So this would be an optional feature that a market creator could choose to use or not. I don’t think anyone is advocating for it to be mandatory in any case.
I see this as a helpful tool for market creators who want the ability to safely precommit to not have the temptation to bet in their own markets.
@Gabrielle Thanks for pointing that out. I would just note that if that is sufficient for @jack to resolve yes, then IMO the title of the post is pretty misleading insofar as that type of thing is not really about anyone being “allowed” to do anything and would not on its own be about “most markets.”
@Radicalia What Gabrielle said is indeed one of the possibilities I was suggesting. The idea is that each market clearly indicates whether author trading is allowed or not, and if most markets do not allow author trading then traders will tend to have a higher degree of trust in those, and can avoid markets that they trust less.

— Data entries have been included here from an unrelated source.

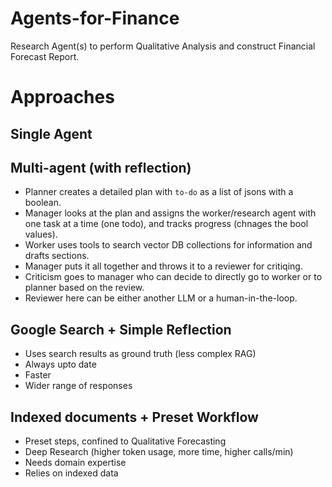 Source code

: # Agents-for-Finance

Research Agent(s) to perform Qualitative Analysis and construct Financial Forecast Report.

# Approaches

## Single Agent

## Multi-agent (with reflection)
- Planner creates a detailed plan with `to-do` as a list of jsons with a boolean.
- Manager looks at the plan and assigns the worker/research agent with one task at a time (one todo), and tracks progress (chnages the bool values).
- Worker uses tools to search vector DB collections for information and drafts sections.
- Manager puts it all together and throws it to a reviewer for critiqing.
- Criticism goes to manager who can decide to directly go to worker or to planner based on the review.
- Reviewer here can be either another LLM or a human-in-the-loop.

## Google Search + Simple Reflection
- Uses search results as ground truth (less complex RAG)
- Always upto date
- Faster
- Wider range of responses

## Indexed documents + Preset Workflow
- Preset steps, confined to Qualitative Forecasting
- Deep Research (higher token usage, more time, higher calls/min)
- Needs domain expertise
- Relies on indexed data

I think this is indeed a proposal that fits with the title. It is about what people are allowed to do - even if authors can choose which ruleset to opt in to, once set the rules are binding and communicated clearly, and that's important. And the hypothetical system under consideration would be assumed to apply to most markets for this question.
Ok, here's an update with my current thinking.
I still think it has a lot of very important upsides for increasing trust in resolution accuracy.
And I still think it has a very important downside of discouraging some authors from creating markets. I think many authors will still make markets, but it will decrease authorship significantly.
A recent development that is quite relevant is that Manifold has finally implemented the ability to undo wrong resolutions! https://manifold.markets/jack/will-it-be-possible-to-undochange-t#ADaZGoVhPXHhH3CQg98s. This means that at least for objective questions we no longer have to worry much about misresolutions and blatant fraud. Allowing the author to trade on a very objective question (e.g. Will Biden win reelection for President?) seems to be very low downside compared to the upside.
For subjective questions, I think removing author trading to reduce author bias and increase market trust in the author's decision is still very important, and I think having an option that authors are encouraged to use for subjective questions would be helpful. Not clear whether most markets are subjective or objective though or which way the default should go though. Glancing through the markets, it seems close-ish to a 50/50 split between objective vs subjective questions.
@jack I don’t think looking at author discouragement separately from increasing trust in Manifold. If I think about where Manifold is ten years from now, if it still exists then it will need to expand its user base by a lot (or completely pivot). I think that expanding is really limited by user trust right now.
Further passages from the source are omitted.